There is a vibrant and redeeming quality about the exterior of the museum which gives a much-needed millennium lift. For in Scotland's capital over the past few decades the reputations of architects and city planners have surely reached their nadir.
Several perfectly terrible buildings have appeared in sensitive and historic sites, and to add technological insult to civic injury the concrete surfaces widely used in the sixties too often appear to be weeping at their own incongruity.
Look at the condition of the new Broughton High, a typical postwar secondary in the lee of the great Victorian structure of Fettes College. Or the new brutalism of the St James Centre with its aerial footbridge polluting the skyline at the top of Leith Walk. Or my own bete noire the monstrously insensitive council building on the junction of George IV Bridge and the Royal Mile.

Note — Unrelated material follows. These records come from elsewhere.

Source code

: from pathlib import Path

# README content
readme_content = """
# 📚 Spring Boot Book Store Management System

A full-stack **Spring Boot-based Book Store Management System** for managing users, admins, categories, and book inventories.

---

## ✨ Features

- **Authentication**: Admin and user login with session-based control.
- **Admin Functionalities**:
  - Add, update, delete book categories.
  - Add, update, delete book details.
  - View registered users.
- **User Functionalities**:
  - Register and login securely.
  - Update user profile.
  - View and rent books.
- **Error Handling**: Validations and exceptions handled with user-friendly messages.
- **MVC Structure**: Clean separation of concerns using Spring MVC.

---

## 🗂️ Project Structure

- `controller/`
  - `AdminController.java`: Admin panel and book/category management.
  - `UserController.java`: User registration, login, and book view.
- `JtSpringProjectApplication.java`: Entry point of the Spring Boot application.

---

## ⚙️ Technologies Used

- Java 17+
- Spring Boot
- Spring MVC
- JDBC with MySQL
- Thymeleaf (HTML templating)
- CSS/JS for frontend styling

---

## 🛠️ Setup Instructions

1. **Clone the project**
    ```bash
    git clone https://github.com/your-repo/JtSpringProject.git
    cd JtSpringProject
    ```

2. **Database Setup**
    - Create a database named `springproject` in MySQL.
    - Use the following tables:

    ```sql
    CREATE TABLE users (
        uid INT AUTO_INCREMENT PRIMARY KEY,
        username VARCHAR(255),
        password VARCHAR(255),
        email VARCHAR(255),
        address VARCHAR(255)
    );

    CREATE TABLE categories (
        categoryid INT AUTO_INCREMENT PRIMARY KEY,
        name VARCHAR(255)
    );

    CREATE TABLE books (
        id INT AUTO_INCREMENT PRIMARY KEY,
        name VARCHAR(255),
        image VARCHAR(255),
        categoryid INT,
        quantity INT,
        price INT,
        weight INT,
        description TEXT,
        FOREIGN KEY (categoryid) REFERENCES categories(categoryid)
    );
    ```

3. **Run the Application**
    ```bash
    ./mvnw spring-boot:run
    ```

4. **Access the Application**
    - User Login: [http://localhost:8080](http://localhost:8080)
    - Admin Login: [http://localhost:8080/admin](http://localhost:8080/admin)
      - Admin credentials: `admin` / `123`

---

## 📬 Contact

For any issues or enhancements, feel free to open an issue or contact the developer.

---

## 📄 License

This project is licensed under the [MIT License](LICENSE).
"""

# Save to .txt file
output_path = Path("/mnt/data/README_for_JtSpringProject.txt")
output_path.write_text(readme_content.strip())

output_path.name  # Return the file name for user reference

The interior of the new museum is more controversial. Some of the experienced voluntary guides consider it not to be an easy building. "Try addressing 40 people in one of those stone corridors," I was told. Others consider that architects have had their way at the expense of collection curators, and that the exhibition space will prove eventually too inflexible for future needs.
One area of the new museum may be of particular interest as a resource for primary teachers and their classes - the basement (level 0). Here you will find two exhibitions which contrast quite extraordinarly in their effectiveness, attractiveness and ease of use. The curators could have come from different planets.
"Beginnings" is a fascinating introduction to the story of Scotland's landscape and wildlife as read in the rocks. State of the art videos and interactive IT together with clear timelines bring geological eras to colourful life. Scotland mostly desert like the Sahara today; volcanoes and tropical seas, great ice ages, a shifting Scotland moving north from the South Pole. Buttons to press, good dioramas, lots of parents and children enjoying themselves.
By contrast, on three visits to Early Peoples there was a dearth of visitors. Covering the years 8000 BC to AD 1100, the approach is thematic. There is a startling lack of accessible dates and plenty of those dimly lit and potentially dusty glass cases which seem to turn back the museum clock. With the exception of the Roman invasion and occupation, the sections could largely be from a craft museum, dateless displays on the technology of decorating metal, using bone, preparing skin, shaping stone. The cases abound with statements like "We ate well and gave thanks, our food plentiful and healthy. We cared about what we ate, how it was prepared." Surely a few questions begged here?
Or "In those days we liked to travel". Who were we? What days are we talking about? Did we travel to the next village or did Iron Age travel agents offer some version of the Grand Tour?
The fine groups of Paolozzi figures are incongruous. In the interstices of their huge metal plates nestle tiny unlabelled objects - a black necklace, a bronze bracelet. Could be straight from Accessorize. Timelines and labelling are elsewhere and not easy to track in the gloom. National treasures these may be, but will children bother?